Aqui onde a bruma faz a curva, em Curitiba nove entre dez de seus moradores são urbanistas (exceção do nosso prefeito, um engenheiro/urbanista e muito mais), mas dentre os tantos problemas que nos afligem somente um deles não sabemos como resolver: o flagelo das pichações.

Das muitas teorias sobre essa pestilência, deduz-se que o pichador é um espírito de porco. Com o devido respeito aos suínos, quando nos referimos a um espírito de porco estamos falando de um bípede que chafurda nos próprios excrementos. Denunciar os pichadores, assim sendo, não seria tão difícil. Difícil é reconhecer a excrescência no dia-a-dia, quando disfarçada de gente. Bem como um chato, o pichador pode atacar a qualquer momento. Por isso é bom ficar atento com algumas de suas características: aparentemente o espírito de porco é bem comportado à luz do dia e pode até ser confundido com um compenetrado professor universitário. Mas só à luz do sol. Quando a bruma cai, para empunhar a lata de tinta ou spray suas mãos se transformam numa garra de lobisomem. Observe, então, as unhas do suspeito. Sempre imundas, disfarçadamente o asqueroso ainda gosta de chupar o dedo.
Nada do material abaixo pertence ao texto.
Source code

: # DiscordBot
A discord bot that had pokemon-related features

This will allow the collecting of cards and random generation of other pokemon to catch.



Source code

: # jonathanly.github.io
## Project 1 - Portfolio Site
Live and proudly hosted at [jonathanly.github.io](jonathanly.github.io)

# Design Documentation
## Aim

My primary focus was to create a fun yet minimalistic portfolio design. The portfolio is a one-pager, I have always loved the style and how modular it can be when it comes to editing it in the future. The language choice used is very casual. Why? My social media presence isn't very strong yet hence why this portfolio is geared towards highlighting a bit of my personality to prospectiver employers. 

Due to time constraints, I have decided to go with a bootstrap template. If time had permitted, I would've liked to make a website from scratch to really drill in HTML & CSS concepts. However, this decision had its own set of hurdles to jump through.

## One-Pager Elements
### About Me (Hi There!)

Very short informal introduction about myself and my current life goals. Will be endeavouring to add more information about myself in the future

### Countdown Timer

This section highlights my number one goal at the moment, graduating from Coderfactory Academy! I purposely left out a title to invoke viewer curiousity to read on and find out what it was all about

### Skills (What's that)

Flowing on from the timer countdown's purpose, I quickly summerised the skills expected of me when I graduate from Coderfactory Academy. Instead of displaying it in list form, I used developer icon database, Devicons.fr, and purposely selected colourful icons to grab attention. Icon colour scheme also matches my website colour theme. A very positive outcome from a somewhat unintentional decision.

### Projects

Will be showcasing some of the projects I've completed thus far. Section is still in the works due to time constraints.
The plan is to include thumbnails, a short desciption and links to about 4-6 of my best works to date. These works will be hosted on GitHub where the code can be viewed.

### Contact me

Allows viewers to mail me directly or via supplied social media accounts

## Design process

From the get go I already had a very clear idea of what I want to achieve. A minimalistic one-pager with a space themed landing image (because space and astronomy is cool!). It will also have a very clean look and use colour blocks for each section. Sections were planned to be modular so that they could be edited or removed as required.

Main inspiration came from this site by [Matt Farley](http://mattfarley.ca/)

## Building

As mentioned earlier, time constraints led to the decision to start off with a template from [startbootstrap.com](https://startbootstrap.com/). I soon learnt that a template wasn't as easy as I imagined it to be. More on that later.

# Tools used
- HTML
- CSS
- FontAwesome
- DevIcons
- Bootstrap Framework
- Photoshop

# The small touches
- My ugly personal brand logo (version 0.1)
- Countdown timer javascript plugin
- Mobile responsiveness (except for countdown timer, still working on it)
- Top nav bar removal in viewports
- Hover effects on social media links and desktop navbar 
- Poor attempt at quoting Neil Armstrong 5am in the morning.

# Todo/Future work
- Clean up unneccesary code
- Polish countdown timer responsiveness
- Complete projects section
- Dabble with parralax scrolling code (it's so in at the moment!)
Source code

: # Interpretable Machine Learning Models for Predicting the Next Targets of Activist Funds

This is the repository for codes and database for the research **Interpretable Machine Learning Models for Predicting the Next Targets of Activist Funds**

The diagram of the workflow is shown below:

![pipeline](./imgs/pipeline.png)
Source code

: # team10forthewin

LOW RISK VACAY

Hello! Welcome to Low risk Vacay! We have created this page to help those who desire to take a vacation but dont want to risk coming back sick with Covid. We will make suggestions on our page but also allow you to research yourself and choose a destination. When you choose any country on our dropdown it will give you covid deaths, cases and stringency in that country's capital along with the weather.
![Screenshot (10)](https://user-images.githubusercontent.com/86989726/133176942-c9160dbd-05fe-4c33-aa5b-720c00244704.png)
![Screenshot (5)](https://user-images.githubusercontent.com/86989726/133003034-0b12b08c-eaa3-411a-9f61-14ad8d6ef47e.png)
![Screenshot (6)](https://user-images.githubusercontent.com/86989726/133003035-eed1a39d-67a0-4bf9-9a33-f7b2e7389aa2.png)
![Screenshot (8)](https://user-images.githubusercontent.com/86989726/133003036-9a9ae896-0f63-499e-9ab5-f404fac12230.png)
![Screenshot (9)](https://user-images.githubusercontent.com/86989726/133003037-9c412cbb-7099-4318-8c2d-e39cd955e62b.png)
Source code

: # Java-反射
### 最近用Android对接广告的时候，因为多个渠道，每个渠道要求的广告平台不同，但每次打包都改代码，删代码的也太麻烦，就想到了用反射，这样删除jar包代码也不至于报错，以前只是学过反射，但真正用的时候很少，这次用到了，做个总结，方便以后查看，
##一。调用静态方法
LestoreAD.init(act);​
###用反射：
Dentre os tantos problemas que nos afligem somente um deles não sabemos como resolver: o flagelo das pichações

Das muitas alternativas civilizadas para tentar conter esse vandalismo urbano – pois provado está que a estupidez não tem limites nem mesmo das alturas –, uma delas seria empenhar a ação dos motoristas de táxi ou de Uber na guerra aos pichadores. Bem dito pelo escritor Ruy Castro, “os táxis estão para as grandes cidades como o sangue para o organismo – são o seu sistema circulatório. Na verdade, sem os taxistas não haveria as grandes cidades. Foram eles que as desbravaram, estenderam os seus limites e nos revelaram os seus segredos”.

Em seus Diários mínimos, coletânea de crônicas, o escritor Umberto Eco faz uma deliciosa caricatura do “chauffer de praça” nas principais cidades do mundo: “O motorista de táxi é um indivíduo que passa o dia inteiro dirigindo no tráfego das cidades – em conflito direto com outros motoristas humanos. Por consequência, é nervoso e odeia as criaturas antropomorfas. Isto pode induzir o ‘radical chique’ a dizer que todos os motoristas são fascistas. Não é verdade, o motorista de táxi não se interessa por problemas ideológicos: odeia as manifestações sindicais não por sua coloração política, mas porque engarrafam o trânsito”.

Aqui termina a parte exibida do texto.